Classification of website as benign or malicious on the basis of Static and URL analysis
The need to analyse any website statically arose because of the main significant XSS attack vulnerability within a DOM based XSS attack as explained before which can be used to inject any malicious code into the code level implementation of the website. This malicious code will thus get triggered after the execution of legitimate JavaScript of that particular website. Thus to find such vulnerabilities within a website, it was necessary to identify various features like presence of onload() , onchange(), trigger, window, char_count_in_identifier, digit_count and many more features (detailed later) as these features have the capability to alter the DOM of a particular website on the client side. For static analysis, a combined dataset of URLs and malicious URL’s , malicious codes (25,469 records) comprising of both benign (From Alexa) and malicious (From Phishtank) were crawled and scanned for the presence of any JavaScript code. Furthermore, each of the website’s internal links were crawled for extracting the JavaScript code. This cumulative JavaScript code was utilised to construct an Abstract Syntax Tree (AST) from the Esprima tool and was then parsed using Estraverse to extract the normalised feature values. After the extraction of the features corresponding to each record, complete database was stored in to MongoDB and was then converted into CSV (major.combined.csv). This was then served as an input to the logistic regression model which then made accurate predictions.

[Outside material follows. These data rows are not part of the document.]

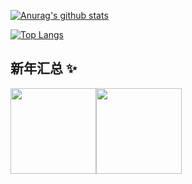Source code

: [![Anurag's github stats](https://github-readme-stats.vercel.app/api?username=liumuge&count_private=true&show_icons=true)](https://github.com/liumuge)


[![Top Langs](https://github-readme-stats.vercel.app/api/top-langs/?username=liumuge)](https://github.com/liumuge)

## 新年汇总 ✨

<img align="" height="137px" src="https://github-readme-stats.vercel.app/api?username=liumuge&hide_title=true&hide_border=true&show_icons=true&include_all_commits=true&line_height=21&bg_color=0,EC6C6C,FFD479,FFFC79,73FA79&theme=graywhite&locale=cn" /><img align="" height="137px" src="https://github-readme-stats.vercel.app/api/top-langs/?username=liumuge&hide_title=true&hide_border=true&layout=compact&bg_color=0,73FA79,73FDFF,D783FF&theme=graywhite&locale=cn" />
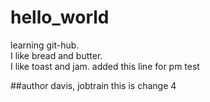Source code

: # hello_world
learning git-hub.  
I like bread and butter.  
I like toast and jam.
added this line for pm test

##author 
davis, jobtrain
  this is change 4
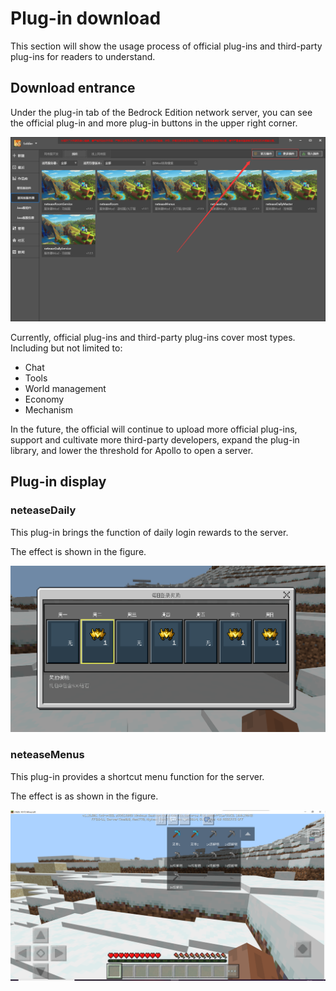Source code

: # Plug-in download 

This section will show the usage process of official plug-ins and third-party plug-ins for readers to understand. 

## Download entrance 

Under the plug-in tab of the Bedrock Edition network server, you can see the official plug-in and more plug-in buttons in the upper right corner. 

![](./images/download-1.png) 

Currently, official plug-ins and third-party plug-ins cover most types. Including but not limited to: 

- Chat 
- Tools 
- World management 
- Economy 
- Mechanism 

In the future, the official will continue to upload more official plug-ins, support and cultivate more third-party developers, expand the plug-in library, and lower the threshold for Apollo to open a server. 

## Plug-in display 

### neteaseDaily 

This plug-in brings the function of daily login rewards to the server. 

The effect is shown in the figure. 

![](./images/intro-1.png) 

### neteaseMenus 

This plug-in provides a shortcut menu function for the server. 

The effect is as shown in the figure. 

![](./images/intro-2.png)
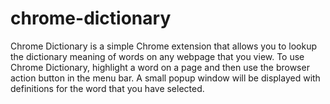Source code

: # chrome-dictionary

Chrome Dictionary is a simple Chrome extension that allows you to lookup the dictionary meaning of words on any webpage that you view. To use Chrome Dictionary, highlight a word on a page and then use the browser action button in the menu bar. A small popup window will be displayed with definitions for the word that you have selected. 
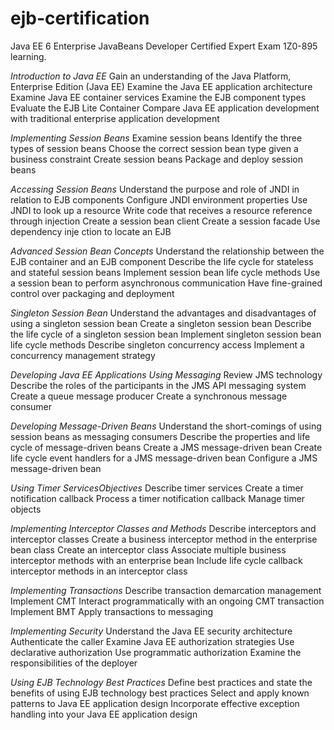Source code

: ejb-certification
=================

Java EE 6 Enterprise JavaBeans Developer Certified Expert Exam 1Z0-895 learning.

*Introduction to Java EE*
Gain an understanding of the Java Platform, Enterprise Edition (Java EE)
Examine the Java EE application architecture
Examine Java EE container services
Examine the EJB component types
Evaluate the EJB Lite Container
Compare Java EE application development with traditional enterprise application development

*Implementing Session Beans*
Examine session beans
Identify the three types of session beans
Choose the correct session bean type given a business constraint
Create session beans Package and deploy session beans

*Accessing Session Beans*
Understand the purpose and role of JNDI in relation to EJB components
Configure JNDI environment properties
Use JNDI to look up a resource
Write code that receives a resource reference through injection
Create a session bean client
Create a session facade
Use dependency inje ction to locate an EJB

*Advanced Session Bean Concepts*
Understand the relationship between the EJB container and an EJB component
Describe the life cycle for stateless and stateful session beans
Implement session bean life cycle methods
Use a session bean to perform asynchronous communication
Have fine-grained control over packaging and deployment

*Singleton Session Bean*
Understand the advantages and disadvantages of using a singleton session bean
Create a singleton session bean
Describe the life cycle of a singleton session bean
Implement singleton session bean life cycle methods
Describe singleton concurrency access
Implement a concurrency management strategy

*Developing Java EE Applications Using Messaging*
Review JMS technology
Describe the roles of the participants in the JMS API messaging system
Create a queue message producer
Create a synchronous message consumer

*Developing Message-Driven Beans*
Understand the short-comings of using session beans as messaging consumers
Describe the properties and life cycle of message-driven beans
Create a JMS message-driven bean
Create life cycle event handlers for a JMS message-driven bean
Configure a JMS message-driven bean

*Using Timer ServicesObjectives*
Describe timer services
Create a timer notification callback
Process a timer notification callback Manage timer objects

*Implementing Interceptor Classes and Methods*
Describe interceptors and interceptor classes
Create a business interceptor method in the enterprise bean class
Create an interceptor class
Associate multiple business interceptor methods with an enterprise bean
Include life cycle callback interceptor methods in an interceptor class

*Implementing Transactions*
Describe transaction demarcation management
Implement CMT
Interact programmatically with an ongoing CMT transaction
Implement BMT Apply transactions to messaging

*Implementing Security*
Understand the Java EE security architecture
Authenticate the caller Examine Java EE authorization strategies
Use declarative authorization
Use programmatic authorization Examine the responsibilities of the deployer

*Using EJB Technology Best Practices*
Define best practices and state the benefits of using EJB technology best practices
Select and apply known patterns to Java EE application design
Incorporate effective exception handling into your Java EE application design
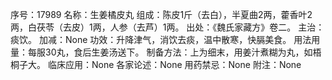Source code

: 序号：17989
名称：生姜橘皮丸
组成：陈皮1斤（去白），半夏曲2两，藿香叶2两，白茯苓（去皮）1两，人参（去芦）1两。
出处：《魏氏家藏方》卷二。
主治：痰饮。
加减：None
功效：升降津气，消饮去痰，温中散寒，快膈美食。
用法用量：每服30丸，食后生姜汤送下。
制备方法：上为细末，用姜汁煮糊为丸，如梧桐子大。
临床应用：None
各家论述：None
用药禁忌：None
附注：None
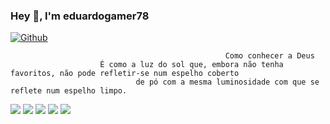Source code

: ### Hey 👋, I'm eduardogamer78

[![Github](https://img.shields.io/github/followers/eduardogamer78?label=Follow&style=social)](https://github.com/eduardogamer78)

                                                    Como conhecer a Deus
                        É como a luz do sol que, embora não tenha favoritos, não pode refletir-se num espelho coberto
                                de pó com a mesma luminosidade com que se reflete num espelho limpo.

![](https://github-profile-summary-cards.vercel.app/api/cards/profile-details?username=eduardogamer78&theme=github)
![](https://github-profile-summary-cards.vercel.app/api/cards/repos-per-language?username=eduardogamer78&theme=github)
![](https://github-profile-summary-cards.vercel.app/api/cards/most-commit-language?username=eduardogamer78&theme=github)
![](https://github-profile-summary-cards.vercel.app/api/cards/stats?username=eduardogamer78&theme=github)
![](https://github-profile-summary-cards.vercel.app/api/cards/productive-time?username=eduardogamer78&theme=github)

<!--
**eduardogamer78/eduardogamer78** is a ✨ _special_ ✨ repository because its `README.md` (this file) appears on your GitHub profile.

Here are some ideas to get you started:

- 🔭 I’m currently working on ...
- 🌱 I’m currently learning ...
- 👯 I’m looking to collaborate on ...
- 🤔 I’m looking for help with ...
- 💬 Ask me about ...
- 📫 How to reach me: ...
- 😄 Pronouns: ...
- ⚡ Fun fact: ...
-->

A dataset of 4,20,464 URLs is taken of different malicious and benign websites. Each URL is further tokenized, a separate function is made to tokenize the URLs as they not like any other word document. Now we have to vectorize our URLs and for this purpose tfidf score is used since there are words in URLs that are more important than other words e.g ‘virus’, ‘.exe’ ,’.dat’ etc. So matrix kind of structure is formed having tfidf values of each token present in the pool-of documents corresponding to different URLs. We have the vector and now it is divided into training and testing dataset. 80% of the data is training and rest 20% is the testing dataset. Logistic regression is performed on the data as it is fast and good for binary dependent variables. We get an accuracy of 98%. The model as well as the vectorizer created is saved into ‘.sav’ files which are used whenever we want to predict about an URL whether it is benign or malicious. This approach(tfidf) is used to do the classification because there are various words or symbols which are present in many malicious URLs whose tfidf score is valuable for classifying the URLs into benign and malicious.